Approximately 40 appointments per month are classified as ‘Did Not Attend’ (DNA) i.e. the patient did not turn up for the appointment and did not contact the surgery in advance to cancel/change appointment.

The effects of this are:

  • An increase in the waiting time for appointments.
  • Frustration for both staff and patients.
  • A waste of resources.
  • A potential risk to the health of the patient.


It is important that any DNA policy is agreed as a practice and patients are made aware of the policy and the reason for implementing. Whilst it is important to be consistent, there will always be exceptions on an individual case by case basis.

The policy can be conveyed by notices in the waiting room, as well as a copy of the system on the surgery website. It should also be discussed by the patient participation group (PPG), as their support is important in supporting the process. 

If a patient fails to attend a pre-booked appointment on 3 occasions in the space of 12 months, an informal warning letter will be sent to the patient, advising them that a further occurrence could risk removal from the practice.

If the patient fails to attend another appointment, the matter will be discussed at a practice meeting and a majority agreement will be reached as to whether the patient will be removed from the practice list. In this case a formal warning letter will be issued.

Warning letters are valid for a period of 12 months.
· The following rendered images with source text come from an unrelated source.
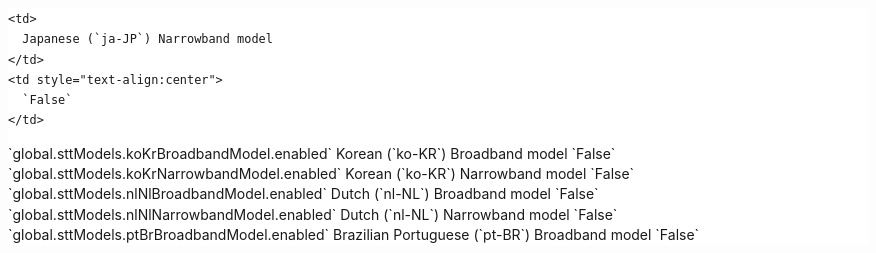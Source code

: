     <td>
      Japanese (`ja-JP`) Narrowband model
    </td>
    <td style="text-align:center">
      `False`
    </td>
  </tr>
  <tr>
    <td>
      `global.sttModels.koKrBroadbandModel.enabled`
    </td>
    <td>
      Korean (`ko-KR`) Broadband model
    </td>
    <td style="text-align:center">
      `False`
    </td>
  </tr>
  <tr>
    <td>
      `global.sttModels.koKrNarrowbandModel.enabled`
    </td>
    <td>
      Korean (`ko-KR`) Narrowband model
    </td>
    <td style="text-align:center">
      `False`
    </td>
  </tr>
  <tr>
    <td>
      `global.sttModels.nlNlBroadbandModel.enabled`
    </td>
    <td>
      Dutch (`nl-NL`) Broadband model
    </td>
    <td style="text-align:center">
      `False`
    </td>
  </tr>
  <tr>
    <td>
      `global.sttModels.nlNlNarrowbandModel.enabled`
    </td>
    <td>
      Dutch (`nl-NL`) Narrowband model
    </td>
    <td style="text-align:center">
      `False`
    </td>
  </tr>
  <tr>
    <td>
      `global.sttModels.ptBrBroadbandModel.enabled`
    </td>
    <td>
      Brazilian Portuguese (`pt-BR`) Broadband model
    </td>
    <td style="text-align:center">
      `False`
    </td>
  </tr>
  <tr>
    <td>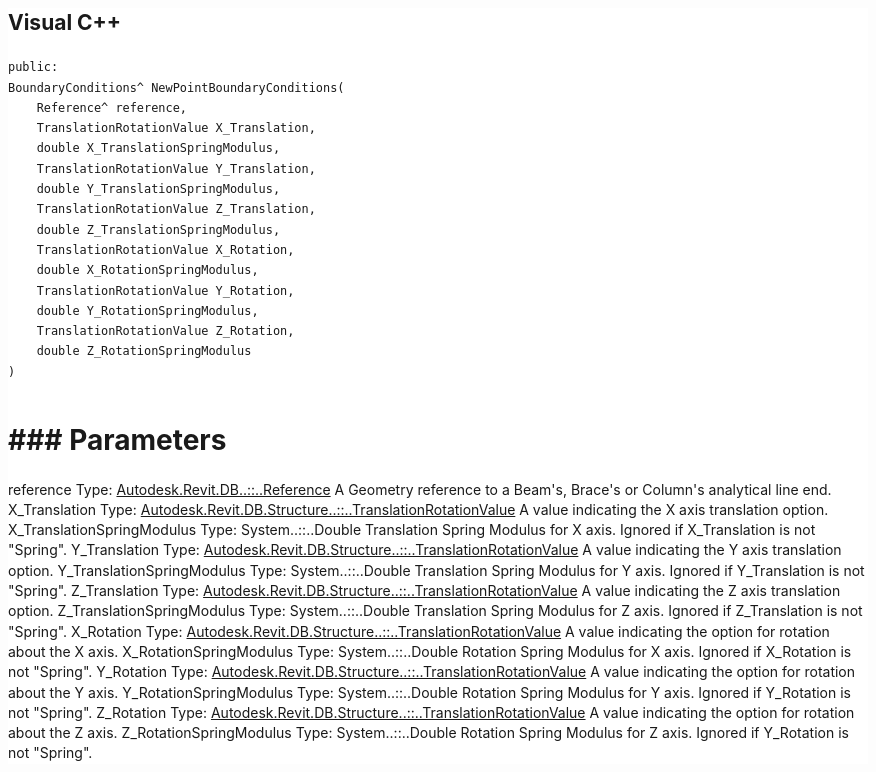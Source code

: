 Visual C++  
---  
```text
public:
BoundaryConditions^ NewPointBoundaryConditions(
	Reference^ reference, 
	TranslationRotationValue X_Translation, 
	double X_TranslationSpringModulus, 
	TranslationRotationValue Y_Translation, 
	double Y_TranslationSpringModulus, 
	TranslationRotationValue Z_Translation, 
	double Z_TranslationSpringModulus, 
	TranslationRotationValue X_Rotation, 
	double X_RotationSpringModulus, 
	TranslationRotationValue Y_Rotation, 
	double Y_RotationSpringModulus, 
	TranslationRotationValue Z_Rotation, 
	double Z_RotationSpringModulus
)
```
  
# ### Parameters
reference
    Type: [Autodesk.Revit.DB..::..Reference](d28155ae-817b-1f31-9c3f-c9c6a28acc0d.md "Reference Class") A Geometry reference to a Beam's, Brace's or Column's analytical line end. 
X_Translation
    Type: [Autodesk.Revit.DB.Structure..::..TranslationRotationValue](0b6cf7fa-b211-2f21-98a0-4f4e0fe2ca0e.md "TranslationRotationValue Enumeration") A value indicating the X axis translation option. 
X_TranslationSpringModulus
    Type: System..::..Double Translation Spring Modulus for X axis. Ignored if X_Translation is not "Spring". 
Y_Translation
    Type: [Autodesk.Revit.DB.Structure..::..TranslationRotationValue](0b6cf7fa-b211-2f21-98a0-4f4e0fe2ca0e.md "TranslationRotationValue Enumeration") A value indicating the Y axis translation option. 
Y_TranslationSpringModulus
    Type: System..::..Double Translation Spring Modulus for Y axis. Ignored if Y_Translation is not "Spring". 
Z_Translation
    Type: [Autodesk.Revit.DB.Structure..::..TranslationRotationValue](0b6cf7fa-b211-2f21-98a0-4f4e0fe2ca0e.md "TranslationRotationValue Enumeration") A value indicating the Z axis translation option. 
Z_TranslationSpringModulus
    Type: System..::..Double Translation Spring Modulus for Z axis. Ignored if Z_Translation is not "Spring". 
X_Rotation
    Type: [Autodesk.Revit.DB.Structure..::..TranslationRotationValue](0b6cf7fa-b211-2f21-98a0-4f4e0fe2ca0e.md "TranslationRotationValue Enumeration") A value indicating the option for rotation about the X axis. 
X_RotationSpringModulus
    Type: System..::..Double Rotation Spring Modulus for X axis. Ignored if X_Rotation is not "Spring". 
Y_Rotation
    Type: [Autodesk.Revit.DB.Structure..::..TranslationRotationValue](0b6cf7fa-b211-2f21-98a0-4f4e0fe2ca0e.md "TranslationRotationValue Enumeration") A value indicating the option for rotation about the Y axis. 
Y_RotationSpringModulus
    Type: System..::..Double Rotation Spring Modulus for Y axis. Ignored if Y_Rotation is not "Spring". 
Z_Rotation
    Type: [Autodesk.Revit.DB.Structure..::..TranslationRotationValue](0b6cf7fa-b211-2f21-98a0-4f4e0fe2ca0e.md "TranslationRotationValue Enumeration") A value indicating the option for rotation about the Z axis. 
Z_RotationSpringModulus
    Type: System..::..Double Rotation Spring Modulus for Z axis. Ignored if Y_Rotation is not "Spring". 
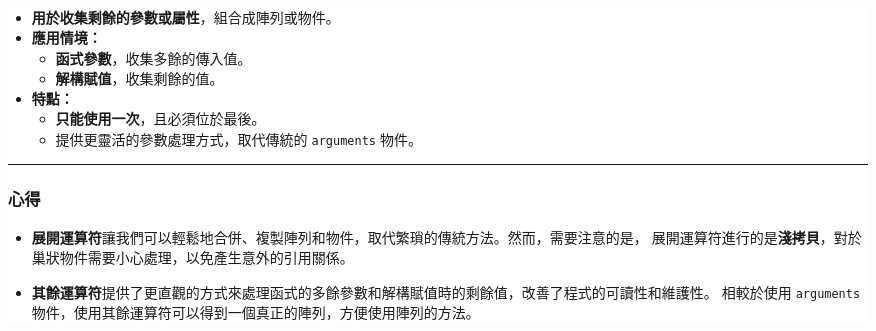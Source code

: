 - **用於收集剩餘的參數或屬性**，組合成陣列或物件。
- **應用情境：**
  - **函式參數**，收集多餘的傳入值。
  - **解構賦值**，收集剩餘的值。
- **特點：**
  - **只能使用一次**，且必須位於最後。
  - 提供更靈活的參數處理方式，取代傳統的 `arguments` 物件。

---

### **心得**

- **展開運算符**讓我們可以輕鬆地合併、複製陣列和物件，取代繁瑣的傳統方法。然而，需要注意的是，
展開運算符進行的是**淺拷貝**，對於巢狀物件需要小心處理，以免產生意外的引用關係。

- **其餘運算符**提供了更直觀的方式來處理函式的多餘參數和解構賦值時的剩餘值，改善了程式的可讀性和維護性。
相較於使用 `arguments` 物件，使用其餘運算符可以得到一個真正的陣列，方便使用陣列的方法。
Removal based on warnings greater than 12 months old will be invalid, in this case a further formal warning and period of grace will be required.

Screening Appointments

Where a patient with a chronic condition, or who is otherwise deemed to be “at risk”, fails to attend a screening or a recall appointment there may be an implied duty on the practice to follow up the reason for non-attendance to ensure that the patient’s health is not at risk.

The responsible clinician (usually the doctor or the nurse holding the clinic) will be responsible for initiating action to contact the patient by telephone to determine the reason for the failure to attend and, where possible, re-arrange the appointment.
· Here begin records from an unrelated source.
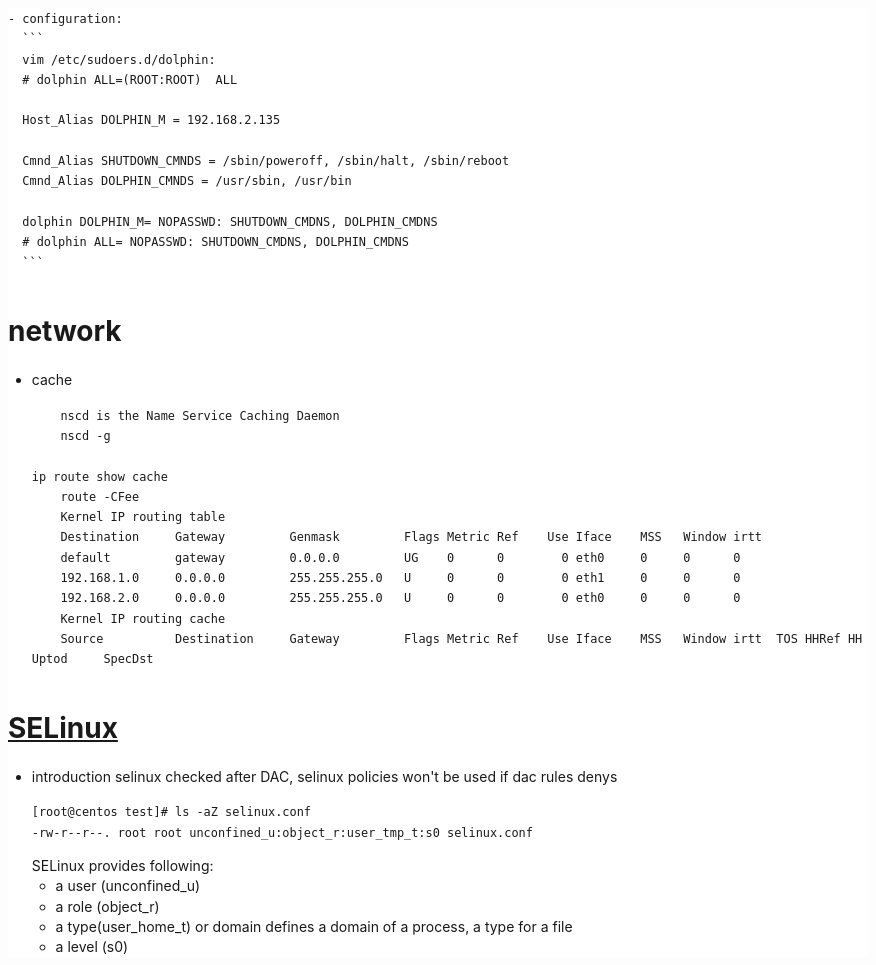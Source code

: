     - configuration:
      ```
      vim /etc/sudoers.d/dolphin:
      # dolphin ALL=(ROOT:ROOT)  ALL

      Host_Alias DOLPHIN_M = 192.168.2.135

      Cmnd_Alias SHUTDOWN_CMNDS = /sbin/poweroff, /sbin/halt, /sbin/reboot
      Cmnd_Alias DOLPHIN_CMNDS = /usr/sbin, /usr/bin

      dolphin DOLPHIN_M= NOPASSWD: SHUTDOWN_CMDNS, DOLPHIN_CMDNS
      # dolphin ALL= NOPASSWD: SHUTDOWN_CMDNS, DOLPHIN_CMDNS
      ```

# network
  - cache
    ```
		nscd is the Name Service Caching Daemon
		nscd -g
		
    ip route show cache
		route -CFee
		Kernel IP routing table
		Destination     Gateway         Genmask         Flags Metric Ref    Use Iface    MSS   Window irtt
		default         gateway         0.0.0.0         UG    0      0        0 eth0     0     0      0
		192.168.1.0     0.0.0.0         255.255.255.0   U     0      0        0 eth1     0     0      0
		192.168.2.0     0.0.0.0         255.255.255.0   U     0      0        0 eth0     0     0      0
		Kernel IP routing cache
		Source          Destination     Gateway         Flags Metric Ref    Use Iface    MSS   Window irtt  TOS HHRef HHUptod     SpecDst
    ```

# [SELinux](https://access.redhat.com/documentation/en-US/Red_Hat_Enterprise_Linux/6/html/Security-Enhanced_Linux/sect-Security-Enhanced_Linux-Maintaining_SELinux_Labels_-Checking_the_Default_SELinux_Context.html)
  - introduction
    selinux checked after DAC, selinux policies won't be used if dac rules denys
    ```
    [root@centos test]# ls -aZ selinux.conf 
    -rw-r--r--. root root unconfined_u:object_r:user_tmp_t:s0 selinux.conf 
    ```
    SELinux provides following:
    - a user (unconfined_u) 
    - a role (object_r) 
    - a type(user_home_t)  or domain
      defines a domain of a process, a type for a file
    - a level (s0)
Where a new appointment is arranged, this is to be followed up with a letter of confirmation, and, the day prior to the new appointment date, a further telephone call to the patient is to be made to check that they will attend.

The clinician will have overall responsibility for the individual patient follow up and attendance, although the administration aspects may be delegated.

The DNA must be coded onto the clinical system at each non-attendance.